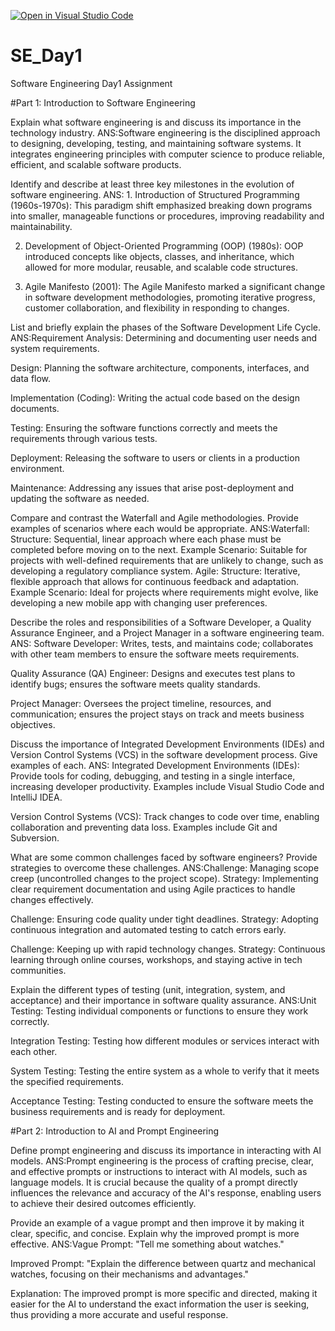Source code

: [![Open in Visual Studio Code](https://classroom.github.com/assets/open-in-vscode-2e0aaae1b6195c2367325f4f02e2d04e9abb55f0b24a779b69b11b9e10269abc.svg)](https://classroom.github.com/online_ide?assignment_repo_id=15589681&assignment_repo_type=AssignmentRepo)
# SE_Day1

Software Engineering Day1 Assignment

#Part 1: Introduction to Software Engineering

Explain what software engineering is and discuss its importance in the technology industry.
ANS:Software engineering is the disciplined approach to designing, developing, testing, and maintaining software systems. It integrates engineering principles with computer science to produce reliable, efficient, and scalable software products.

Identify and describe at least three key milestones in the evolution of software engineering.
ANS: 1. Introduction of Structured Programming (1960s-1970s): This paradigm shift emphasized breaking down programs into smaller, manageable functions or procedures, improving readability and maintainability.

2. Development of Object-Oriented Programming (OOP) (1980s): OOP introduced concepts like objects, classes, and inheritance, which allowed for more modular, reusable, and scalable code structures.

3. Agile Manifesto (2001): The Agile Manifesto marked a significant change in software development methodologies, promoting iterative progress, customer collaboration, and flexibility in responding to changes.

List and briefly explain the phases of the Software Development Life Cycle.
ANS:Requirement Analysis: Determining and documenting user needs and system requirements.

Design: Planning the software architecture, components, interfaces, and data flow.

Implementation (Coding): Writing the actual code based on the design documents.

Testing: Ensuring the software functions correctly and meets the requirements through various tests.

Deployment: Releasing the software to users or clients in a production environment.

Maintenance: Addressing any issues that arise post-deployment and updating the software as needed.

Compare and contrast the Waterfall and Agile methodologies. Provide examples of scenarios where each would be appropriate.
ANS:Waterfall:
Structure: Sequential, linear approach where each phase must be completed before moving on to the next.
Example Scenario: Suitable for projects with well-defined requirements that are unlikely to change, such as developing a regulatory compliance system.
Agile:
Structure: Iterative, flexible approach that allows for continuous feedback and adaptation.
Example Scenario: Ideal for projects where requirements might evolve, like developing a new mobile app with changing user preferences.

Describe the roles and responsibilities of a Software Developer, a Quality Assurance Engineer, and a Project Manager in a software engineering team.
ANS: Software Developer: Writes, tests, and maintains code; collaborates with other team members to ensure the software meets requirements.

Quality Assurance (QA) Engineer: Designs and executes test plans to identify bugs; ensures the software meets quality standards.

Project Manager: Oversees the project timeline, resources, and communication; ensures the project stays on track and meets business objectives.

Discuss the importance of Integrated Development Environments (IDEs) and Version Control Systems (VCS) in the software development process. Give examples of each.
ANS: Integrated Development Environments (IDEs): Provide tools for coding, debugging, and testing in a single interface, increasing developer productivity. Examples include Visual Studio Code and IntelliJ IDEA.

Version Control Systems (VCS): Track changes to code over time, enabling collaboration and preventing data loss. Examples include Git and Subversion.

What are some common challenges faced by software engineers? Provide strategies to overcome these challenges.
ANS:Challenge: Managing scope creep (uncontrolled changes to the project scope).
Strategy: Implementing clear requirement documentation and using Agile practices to handle changes effectively.

Challenge: Ensuring code quality under tight deadlines.
Strategy: Adopting continuous integration and automated testing to catch errors early.

Challenge: Keeping up with rapid technology changes.
Strategy: Continuous learning through online courses, workshops, and staying active in tech communities.

Explain the different types of testing (unit, integration, system, and acceptance) and their importance in software quality assurance.
ANS:Unit Testing: Testing individual components or functions to ensure they work correctly.

Integration Testing: Testing how different modules or services interact with each other.

System Testing: Testing the entire system as a whole to verify that it meets the specified requirements.

Acceptance Testing: Testing conducted to ensure the software meets the business requirements and is ready for deployment.

#Part 2: Introduction to AI and Prompt Engineering

Define prompt engineering and discuss its importance in interacting with AI models.
ANS:Prompt engineering is the process of crafting precise, clear, and effective prompts or instructions to interact with AI models, such as language models. It is crucial because the quality of a prompt directly influences the relevance and accuracy of the AI's response, enabling users to achieve their desired outcomes efficiently.

Provide an example of a vague prompt and then improve it by making it clear, specific, and concise. Explain why the improved prompt is more effective.
ANS:Vague Prompt: "Tell me something about watches."

Improved Prompt: "Explain the difference between quartz and mechanical watches, focusing on their mechanisms and advantages."

Explanation: The improved prompt is more specific and directed, making it easier for the AI to understand the exact information the user is seeking, thus providing a more accurate and useful response.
= = = = =
Requirement: The reply should hold only the lines running from the top of the records to the line containing "ANS: 1. Introduction", both included, copied exactly with no pictures.

Task answer:
Source code

: [![Open in Visual Studio Code](https://classroom.github.com/assets/open-in-vscode-2e0aaae1b6195c2367325f4f02e2d04e9abb55f0b24a779b69b11b9e10269abc.svg)](https://classroom.github.com/online_ide?assignment_repo_id=15589681&assignment_repo_type=AssignmentRepo)
# SE_Day1

Software Engineering Day1 Assignment

#Part 1: Introduction to Software Engineering

Explain what software engineering is and discuss its importance in the technology industry.
ANS:Software engineering is the disciplined approach to designing, developing, testing, and maintaining software systems. It integrates engineering principles with computer science to produce reliable, efficient, and scalable software products.

Identify and describe at least three key milestones in the evolution of software engineering.
ANS: 1. Introduction of Structured Programming (1960s-1970s): This paradigm shift emphasized breaking down programs into smaller, manageable functions or procedures, improving readability and maintainability.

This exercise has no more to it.